_Task instructions_
Nothing is needed except the lines below that run from the one with "- Автоматическая синхронизация" through the one with "5. **Корректировка метрик**", repeated exactly.

[Stored data]
◇ ◇ ◇ ◇ ◇ ◇ ◇

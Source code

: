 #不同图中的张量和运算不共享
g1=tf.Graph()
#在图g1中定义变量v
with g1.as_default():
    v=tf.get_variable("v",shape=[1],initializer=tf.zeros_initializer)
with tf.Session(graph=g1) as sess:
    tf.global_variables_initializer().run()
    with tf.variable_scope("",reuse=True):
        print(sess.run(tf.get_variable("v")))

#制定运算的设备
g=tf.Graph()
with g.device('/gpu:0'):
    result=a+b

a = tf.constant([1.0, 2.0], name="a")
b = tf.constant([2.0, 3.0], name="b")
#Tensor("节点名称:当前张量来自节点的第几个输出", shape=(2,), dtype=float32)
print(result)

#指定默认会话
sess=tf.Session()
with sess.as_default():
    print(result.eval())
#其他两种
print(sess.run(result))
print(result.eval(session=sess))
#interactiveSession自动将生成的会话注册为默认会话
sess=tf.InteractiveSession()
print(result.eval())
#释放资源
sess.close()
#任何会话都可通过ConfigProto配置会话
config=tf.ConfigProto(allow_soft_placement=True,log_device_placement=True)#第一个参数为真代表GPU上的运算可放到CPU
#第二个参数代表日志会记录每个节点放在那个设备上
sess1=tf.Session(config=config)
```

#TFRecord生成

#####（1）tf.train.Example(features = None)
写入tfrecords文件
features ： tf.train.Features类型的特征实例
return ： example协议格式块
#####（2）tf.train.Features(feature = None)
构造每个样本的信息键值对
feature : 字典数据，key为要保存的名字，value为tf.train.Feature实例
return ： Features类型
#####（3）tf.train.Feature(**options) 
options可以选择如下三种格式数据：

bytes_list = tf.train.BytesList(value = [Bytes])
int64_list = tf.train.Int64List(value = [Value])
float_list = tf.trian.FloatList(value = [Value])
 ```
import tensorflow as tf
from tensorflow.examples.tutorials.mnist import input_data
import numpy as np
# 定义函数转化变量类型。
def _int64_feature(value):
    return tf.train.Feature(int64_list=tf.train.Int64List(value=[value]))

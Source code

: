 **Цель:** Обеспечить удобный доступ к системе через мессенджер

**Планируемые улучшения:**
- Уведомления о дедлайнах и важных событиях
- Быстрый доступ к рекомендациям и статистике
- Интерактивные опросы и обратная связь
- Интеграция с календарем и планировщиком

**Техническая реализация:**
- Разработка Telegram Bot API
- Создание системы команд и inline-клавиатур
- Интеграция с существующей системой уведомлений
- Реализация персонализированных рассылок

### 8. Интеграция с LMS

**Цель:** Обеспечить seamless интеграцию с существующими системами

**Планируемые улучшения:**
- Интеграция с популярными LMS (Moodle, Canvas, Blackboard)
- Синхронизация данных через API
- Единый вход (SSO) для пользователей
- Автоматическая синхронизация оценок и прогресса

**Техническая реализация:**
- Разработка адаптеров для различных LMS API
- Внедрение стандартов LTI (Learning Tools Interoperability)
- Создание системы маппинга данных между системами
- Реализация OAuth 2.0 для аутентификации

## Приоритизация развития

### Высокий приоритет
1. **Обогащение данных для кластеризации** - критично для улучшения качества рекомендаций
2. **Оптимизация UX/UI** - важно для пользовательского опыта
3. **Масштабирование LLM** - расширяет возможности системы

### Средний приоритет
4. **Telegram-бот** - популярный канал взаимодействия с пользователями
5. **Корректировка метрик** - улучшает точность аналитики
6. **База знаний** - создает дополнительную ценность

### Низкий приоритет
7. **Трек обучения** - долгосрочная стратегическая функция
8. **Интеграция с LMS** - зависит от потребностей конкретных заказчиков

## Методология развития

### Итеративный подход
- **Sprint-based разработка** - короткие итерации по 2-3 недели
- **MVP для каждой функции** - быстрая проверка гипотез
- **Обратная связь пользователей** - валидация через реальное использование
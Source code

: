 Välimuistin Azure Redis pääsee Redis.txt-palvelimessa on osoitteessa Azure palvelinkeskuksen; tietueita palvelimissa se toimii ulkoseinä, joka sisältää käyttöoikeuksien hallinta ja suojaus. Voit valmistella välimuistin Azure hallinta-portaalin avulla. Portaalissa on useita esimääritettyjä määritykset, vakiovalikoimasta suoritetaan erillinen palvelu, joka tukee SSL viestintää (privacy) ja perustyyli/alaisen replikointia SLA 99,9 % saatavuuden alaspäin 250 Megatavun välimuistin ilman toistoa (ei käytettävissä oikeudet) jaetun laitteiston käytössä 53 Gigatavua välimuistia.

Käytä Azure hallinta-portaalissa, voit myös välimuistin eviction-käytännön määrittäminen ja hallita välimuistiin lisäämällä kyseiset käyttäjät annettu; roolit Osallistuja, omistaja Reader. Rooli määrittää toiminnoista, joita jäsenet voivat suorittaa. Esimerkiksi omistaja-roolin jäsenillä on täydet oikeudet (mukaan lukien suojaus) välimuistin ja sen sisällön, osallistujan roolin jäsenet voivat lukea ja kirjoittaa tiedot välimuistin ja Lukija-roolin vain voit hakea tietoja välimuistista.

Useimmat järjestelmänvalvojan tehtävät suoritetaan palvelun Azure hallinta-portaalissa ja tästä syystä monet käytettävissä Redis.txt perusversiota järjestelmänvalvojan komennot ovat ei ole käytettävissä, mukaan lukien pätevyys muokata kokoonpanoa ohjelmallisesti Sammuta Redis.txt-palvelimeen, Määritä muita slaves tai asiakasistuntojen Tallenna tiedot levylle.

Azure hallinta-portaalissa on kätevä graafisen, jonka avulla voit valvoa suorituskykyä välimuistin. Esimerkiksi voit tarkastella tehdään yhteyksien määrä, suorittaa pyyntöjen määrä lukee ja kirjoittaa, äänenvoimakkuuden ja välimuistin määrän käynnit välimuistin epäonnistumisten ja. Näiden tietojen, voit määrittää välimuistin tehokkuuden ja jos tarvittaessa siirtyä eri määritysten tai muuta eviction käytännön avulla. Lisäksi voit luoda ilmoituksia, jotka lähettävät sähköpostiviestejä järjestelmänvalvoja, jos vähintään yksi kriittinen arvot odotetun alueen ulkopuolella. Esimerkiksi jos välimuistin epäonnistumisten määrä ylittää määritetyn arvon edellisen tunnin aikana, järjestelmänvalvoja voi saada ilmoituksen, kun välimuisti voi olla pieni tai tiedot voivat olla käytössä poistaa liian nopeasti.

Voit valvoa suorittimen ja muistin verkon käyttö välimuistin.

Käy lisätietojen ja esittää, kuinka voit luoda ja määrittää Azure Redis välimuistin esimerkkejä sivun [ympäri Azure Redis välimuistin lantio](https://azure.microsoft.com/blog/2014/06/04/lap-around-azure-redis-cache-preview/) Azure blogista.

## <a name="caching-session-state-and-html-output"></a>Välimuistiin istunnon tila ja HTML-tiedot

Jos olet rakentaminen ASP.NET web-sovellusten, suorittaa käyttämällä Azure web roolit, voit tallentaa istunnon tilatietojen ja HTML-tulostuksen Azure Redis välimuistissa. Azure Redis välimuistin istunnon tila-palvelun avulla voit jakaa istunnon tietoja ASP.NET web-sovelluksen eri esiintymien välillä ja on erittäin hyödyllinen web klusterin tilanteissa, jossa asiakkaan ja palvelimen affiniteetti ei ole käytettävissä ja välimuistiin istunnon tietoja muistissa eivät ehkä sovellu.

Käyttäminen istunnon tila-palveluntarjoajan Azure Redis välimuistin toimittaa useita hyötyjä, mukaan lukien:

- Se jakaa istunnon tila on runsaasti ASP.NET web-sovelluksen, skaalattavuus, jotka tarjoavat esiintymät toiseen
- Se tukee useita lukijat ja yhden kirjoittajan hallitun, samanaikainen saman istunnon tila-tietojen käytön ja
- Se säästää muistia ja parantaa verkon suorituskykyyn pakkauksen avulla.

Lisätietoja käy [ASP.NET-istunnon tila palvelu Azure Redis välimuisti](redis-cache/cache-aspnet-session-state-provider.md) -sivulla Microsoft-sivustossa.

◇ ◇ ◇ ◇ ◇ ◇ ◇

_Finished exercise_
- Автоматическая синхронизация оценок и прогресса

**Техническая реализация:**
- Разработка адаптеров для различных LMS API
- Внедрение стандартов LTI (Learning Tools Interoperability)
- Создание системы маппинга данных между системами
- Реализация OAuth 2.0 для аутентификации

## Приоритизация развития

### Высокий приоритет
1. **Обогащение данных для кластеризации** - критично для улучшения качества рекомендаций
2. **Оптимизация UX/UI** - важно для пользовательского опыта
3. **Масштабирование LLM** - расширяет возможности системы

### Средний приоритет
4. **Telegram-бот** - популярный канал взаимодействия с пользователями
5. **Корректировка метрик** - улучшает точность аналитики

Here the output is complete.